My auntie has a letting agency, which means that she works in the field that may be more respected than being a member of parliament. Maybe, there’s a bit of a competition about which field is more sneered at. Auntie doesn’t have a shop or anything, she runs everything from her house.

She doesn’t sell houses or anything like that; people just contact her when they want to rent out their houses or bits of their houses. For a fee she makes sure to find, vet, and sign on tenants – and then she makes sure the tenants pay on time, and takes care that everything is legal and proper and maintained.

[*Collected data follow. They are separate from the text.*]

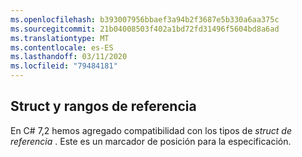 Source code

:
 ```yaml
---
ms.openlocfilehash: b393007956bbaef3a94b2f3687e5b330a6aa375c
ms.sourcegitcommit: 21b04008503f402a1bd72fd31496f5604bd8a6ad
ms.translationtype: MT
ms.contentlocale: es-ES
ms.lasthandoff: 03/11/2020
ms.locfileid: "79484181"
---
```

## <a name="ref-structs-and-span"></a>Struct y rangos de referencia

En C# 7,2 hemos agregado compatibilidad con los tipos de *struct de referencia* .  Este es un marcador de posición para la especificación.
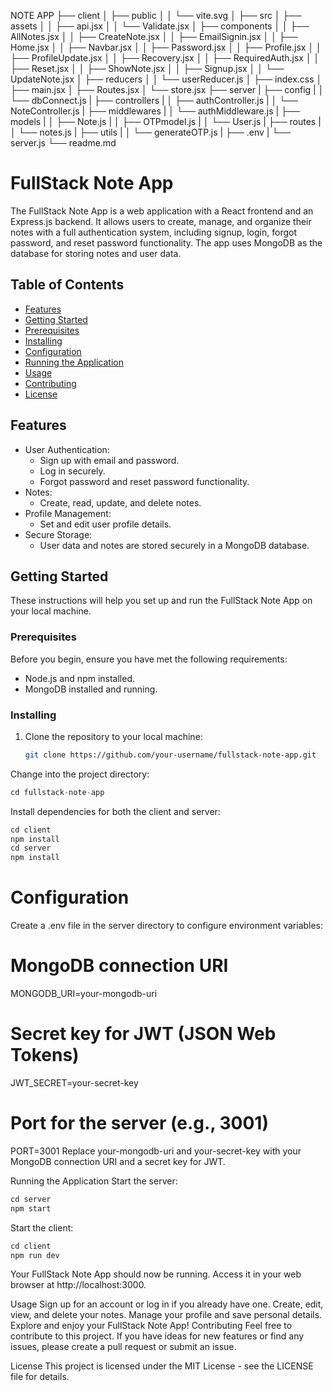 NOTE APP
├── client
│ ├── public
│ │ └── vite.svg
│ ├── src
│ ├── assets
│ │ ├── api.jsx
│ │ └── Validate.jsx
│ ├── components
│ │ ├── AllNotes.jsx
│ │ ├── CreateNote.jsx
│ │ ├── EmailSignin.jsx
│ │ ├── Home.jsx
│ │ ├── Navbar.jsx
│ │ ├── Password.jsx
│ │ ├── Profile.jsx
│ │ ├── ProfileUpdate.jsx
│ │ ├── Recovery.jsx
│ │ ├── RequiredAuth.jsx
│ │ ├── Reset.jsx
│ │ ├── ShowNote.jsx
│ │ ├── Signup.jsx
│ │ └── UpdateNote.jsx
│ ├── reducers
│ │ └── userReducer.js
│ ├── index.css
│ ├── main.jsx
│ ├── Routes.jsx
│ └── store.jsx
├── server
| ├── config
| │ └── dbConnect.js
| ├── controllers
| │ ├── authController.js
| │ └── NoteController.js
| ├── middlewares
| │ └── authMiddleware.js
| ├── models
| │ ├── Note.js
| │ ├── OTPmodel.js
| │ └── User.js
| ├── routes
| │ └── notes.js
| ├── utils
| │ └── generateOTP.js
| ├── .env
| └── server.js
└── readme.md

# FullStack Note App

The FullStack Note App is a web application with a React frontend and an Express.js backend. It allows users to create, manage, and organize their notes with a full authentication system, including signup, login, forgot password, and reset password functionality. The app uses MongoDB as the database for storing notes and user data.

## Table of Contents

- [Features](#features)
- [Getting Started](#getting-started)
- [Prerequisites](#prerequisites)
- [Installing](#installing)
- [Configuration](#configuration)
- [Running the Application](#running-the-application)
- [Usage](#usage)
- [Contributing](#contributing)
- [License](#license)

## Features

- User Authentication:
  - Sign up with email and password.
  - Log in securely.
  - Forgot password and reset password functionality.
- Notes:
  - Create, read, update, and delete notes.
- Profile Management:
  - Set and edit user profile details.
- Secure Storage:
  - User data and notes are stored securely in a MongoDB database.

## Getting Started

These instructions will help you set up and run the FullStack Note App on your local machine.

### Prerequisites

Before you begin, ensure you have met the following requirements:

- Node.js and npm installed.
- MongoDB installed and running.

### Installing

1. Clone the repository to your local machine:

   ```bash
   git clone https://github.com/your-username/fullstack-note-app.git
   ```

Change into the project directory:

```js
cd fullstack-note-app
```

Install dependencies for both the client and server:

```js
cd client
npm install
cd server
npm install
```

# Configuration

Create a .env file in the server directory to configure environment variables:

# MongoDB connection URI

MONGODB_URI=your-mongodb-uri

# Secret key for JWT (JSON Web Tokens)

JWT_SECRET=your-secret-key

# Port for the server (e.g., 3001)

PORT=3001
Replace your-mongodb-uri and your-secret-key with your MongoDB connection URI and a secret key for JWT.

Running the Application
Start the server:

```js
cd server
npm start
```

Start the client:

```js
cd client
npm run dev
```

Your FullStack Note App should now be running. Access it in your web browser at http://localhost:3000.

Usage
Sign up for an account or log in if you already have one.
Create, edit, view, and delete your notes.
Manage your profile and save personal details.
Explore and enjoy your FullStack Note App!
Contributing
Feel free to contribute to this project. If you have ideas for new features or find any issues, please create a pull request or submit an issue.

License
This project is licensed under the MIT License - see the LICENSE file for details.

I used to work in this letting agency on odd weekends, but it wasn’t really for me, so Abbie took over my spot because apparently Auntie found that having a clerk was really helpful. When I left Abbie took my place, and he has actually thrives in the job. Auntie has made it into a part-time position, and not just the odd weekend. This means that Abbie has a little income of his own, and that means he can buy his own things.

Today Abbie came over and he gave me and Mark our wedding present. He wants to pay for our wedding cake, so he cave us gift checks to a bakery in town. Abbie won’t be able to be at our wedding because his family is travelling to Turkey next week, and they’ll stay for three weeks.

“At least in Turkey I won’t have Granny pinching my cheeks and asking when I’m getting a wife,” he joked. Then he got sort of serious when I started to protest that he could give us a toaster or something that was cheaper. “I don’t want to give you a fucking toaster. Mum and dad didn’t fuss about me being gay because they knew you and Mark. You made things a lot easier for me, you two. So no, I don’t want to give you a fucking toaster like everyone else.”

When I objected that he’d told me that his parents had known forever about him he said something that stuck with me. “Yeah, like they would have known I had leprosy or missing an arm. Real life isn’t like that. They would have pushed me to stay in the closet because they love me and wouldn’t want me to be hurt because they don’t know anything about this. Maybe mum would have joined Gran and nagged me to get a girlfriend because she loves me and don’t want me to get hurt. I don’t know. But you and Mark showed her that you could be happy and normal.”

I still think that Abbie is overreacting, like he’s wont to do because he wears his nerves on his sleeves, but maybe there’s a little bit of truth in that seeing open gay people in normal relationships and with normal lives is a good thing. I’ve always resisted the idea that being with Mark is some kind of statement, which Mark says it inevitably is.

Mark’s theory is that our relationship is inherently political, whether we want it or not. It is political because other people impose a political edge to it. It is political because the first thing that people think when they see us isn’t the usual “isn’t young love sweet” but more like “aren’t they brave for being out and open”.

I hate the idea that Mark and I and anything but what we are, but maybe Abbie is right. Maybe Mark is right. And maybe that isn’t actually a bad thing. I’m still not convinced though. Maybe, heaven forfend, we’re actually a positive example to people, like in Abbie’s case.